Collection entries
◇ ◇ ◇

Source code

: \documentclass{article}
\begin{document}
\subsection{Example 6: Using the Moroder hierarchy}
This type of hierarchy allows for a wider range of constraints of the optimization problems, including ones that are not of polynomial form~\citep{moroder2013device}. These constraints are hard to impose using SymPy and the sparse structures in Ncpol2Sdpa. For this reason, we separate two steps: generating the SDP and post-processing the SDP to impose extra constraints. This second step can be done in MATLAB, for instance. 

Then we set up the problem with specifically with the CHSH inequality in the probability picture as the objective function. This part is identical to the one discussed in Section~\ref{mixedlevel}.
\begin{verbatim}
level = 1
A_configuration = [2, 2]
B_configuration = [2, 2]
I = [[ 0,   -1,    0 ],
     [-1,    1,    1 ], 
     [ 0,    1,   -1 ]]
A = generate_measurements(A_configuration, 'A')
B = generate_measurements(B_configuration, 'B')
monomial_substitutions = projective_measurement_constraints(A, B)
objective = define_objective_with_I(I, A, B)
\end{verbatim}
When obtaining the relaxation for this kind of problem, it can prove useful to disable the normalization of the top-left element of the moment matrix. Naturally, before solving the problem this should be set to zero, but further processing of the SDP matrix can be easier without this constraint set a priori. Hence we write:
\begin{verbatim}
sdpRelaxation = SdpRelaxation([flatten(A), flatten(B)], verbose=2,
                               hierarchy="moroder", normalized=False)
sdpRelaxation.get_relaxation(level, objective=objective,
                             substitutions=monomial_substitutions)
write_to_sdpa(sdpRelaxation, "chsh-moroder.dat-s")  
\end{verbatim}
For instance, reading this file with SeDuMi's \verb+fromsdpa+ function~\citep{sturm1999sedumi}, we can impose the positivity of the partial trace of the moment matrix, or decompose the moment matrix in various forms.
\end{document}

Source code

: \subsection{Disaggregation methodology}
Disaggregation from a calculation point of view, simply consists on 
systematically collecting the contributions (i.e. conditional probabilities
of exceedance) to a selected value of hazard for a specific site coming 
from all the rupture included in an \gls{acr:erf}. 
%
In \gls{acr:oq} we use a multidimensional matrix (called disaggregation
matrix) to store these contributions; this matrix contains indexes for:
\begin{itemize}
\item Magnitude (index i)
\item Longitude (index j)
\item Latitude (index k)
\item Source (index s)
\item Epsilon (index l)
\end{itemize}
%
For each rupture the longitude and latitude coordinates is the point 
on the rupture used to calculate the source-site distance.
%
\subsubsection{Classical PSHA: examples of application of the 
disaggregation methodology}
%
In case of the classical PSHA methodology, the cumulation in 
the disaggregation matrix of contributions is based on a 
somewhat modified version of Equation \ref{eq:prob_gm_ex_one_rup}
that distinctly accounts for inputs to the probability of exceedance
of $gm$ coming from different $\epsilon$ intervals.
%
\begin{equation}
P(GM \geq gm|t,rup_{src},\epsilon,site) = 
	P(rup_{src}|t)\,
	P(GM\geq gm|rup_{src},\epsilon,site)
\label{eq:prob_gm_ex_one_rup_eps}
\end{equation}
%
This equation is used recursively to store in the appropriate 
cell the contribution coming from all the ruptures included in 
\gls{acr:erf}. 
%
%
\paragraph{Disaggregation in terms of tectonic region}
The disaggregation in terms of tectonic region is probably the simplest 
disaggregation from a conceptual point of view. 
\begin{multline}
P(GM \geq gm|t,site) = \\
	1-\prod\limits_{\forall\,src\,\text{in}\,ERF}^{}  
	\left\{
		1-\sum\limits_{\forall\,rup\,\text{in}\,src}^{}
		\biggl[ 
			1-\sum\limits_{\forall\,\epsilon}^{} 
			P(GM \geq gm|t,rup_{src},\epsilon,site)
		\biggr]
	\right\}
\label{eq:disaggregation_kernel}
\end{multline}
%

◇ ◇ ◇

* Work request
Line by line, copy the records exactly.

* Answer below
Source code

: \documentclass{article}
\begin{document}
\subsection{Example 6: Using the Moroder hierarchy}
This type of hierarchy allows for a wider range of constraints of the optimization problems, including ones that are not of polynomial form~\citep{moroder2013device}. These constraints are hard to impose using SymPy and the sparse structures in Ncpol2Sdpa. For this reason, we separate two steps: generating the SDP and post-processing the SDP to impose extra constraints. This second step can be done in MATLAB, for instance. 

Then we set up the problem with specifically with the CHSH inequality in the probability picture as the objective function. This part is identical to the one discussed in Section~\ref{mixedlevel}.
\begin{verbatim}
level = 1
A_configuration = [2, 2]
B_configuration = [2, 2]
I = [[ 0,   -1,    0 ],
     [-1,    1,    1 ], 
     [ 0,    1,   -1 ]]
A = generate_measurements(A_configuration, 'A')
B = generate_measurements(B_configuration, 'B')
monomial_substitutions = projective_measurement_constraints(A, B)
objective = define_objective_with_I(I, A, B)
\end{verbatim}
When obtaining the relaxation for this kind of problem, it can prove useful to disable the normalization of the top-left element of the moment matrix. Naturally, before solving the problem this should be set to zero, but further processing of the SDP matrix can be easier without this constraint set a priori. Hence we write:
\begin{verbatim}
sdpRelaxation = SdpRelaxation([flatten(A), flatten(B)], verbose=2,
                               hierarchy="moroder", normalized=False)
sdpRelaxation.get_relaxation(level, objective=objective,
                             substitutions=monomial_substitutions)
write_to_sdpa(sdpRelaxation, "chsh-moroder.dat-s")  
\end{verbatim}
For instance, reading this file with SeDuMi's \verb+fromsdpa+ function~\citep{sturm1999sedumi}, we can impose the positivity of the partial trace of the moment matrix, or decompose the moment matrix in various forms.
\end{document}

Source code

: \subsection{Disaggregation methodology}
Disaggregation from a calculation point of view, simply consists on 
systematically collecting the contributions (i.e. conditional probabilities
of exceedance) to a selected value of hazard for a specific site coming 
from all the rupture included in an \gls{acr:erf}. 
%
In \gls{acr:oq} we use a multidimensional matrix (called disaggregation
matrix) to store these contributions; this matrix contains indexes for:
\begin{itemize}
\item Magnitude (index i)
\item Longitude (index j)
\item Latitude (index k)
\item Source (index s)
\item Epsilon (index l)
\end{itemize}
%
For each rupture the longitude and latitude coordinates is the point 
on the rupture used to calculate the source-site distance.
%
\subsubsection{Classical PSHA: examples of application of the 
disaggregation methodology}
%
In case of the classical PSHA methodology, the cumulation in 
the disaggregation matrix of contributions is based on a 
somewhat modified version of Equation \ref{eq:prob_gm_ex_one_rup}
that distinctly accounts for inputs to the probability of exceedance
of $gm$ coming from different $\epsilon$ intervals.
%
\begin{equation}
P(GM \geq gm|t,rup_{src},\epsilon,site) = 
	P(rup_{src}|t)\,
	P(GM\geq gm|rup_{src},\epsilon,site)
\label{eq:prob_gm_ex_one_rup_eps}
\end{equation}
%
This equation is used recursively to store in the appropriate 
cell the contribution coming from all the ruptures included in 
\gls{acr:erf}. 
%
%
\paragraph{Disaggregation in terms of tectonic region}
The disaggregation in terms of tectonic region is probably the simplest 
disaggregation from a conceptual point of view. 
\begin{multline}
P(GM \geq gm|t,site) = \\
	1-\prod\limits_{\forall\,src\,\text{in}\,ERF}^{}  
	\left\{
		1-\sum\limits_{\forall\,rup\,\text{in}\,src}^{}
		\biggl[ 
			1-\sum\limits_{\forall\,\epsilon}^{} 
			P(GM \geq gm|t,rup_{src},\epsilon,site)
		\biggr]
	\right\}
\label{eq:disaggregation_kernel}
\end{multline}
%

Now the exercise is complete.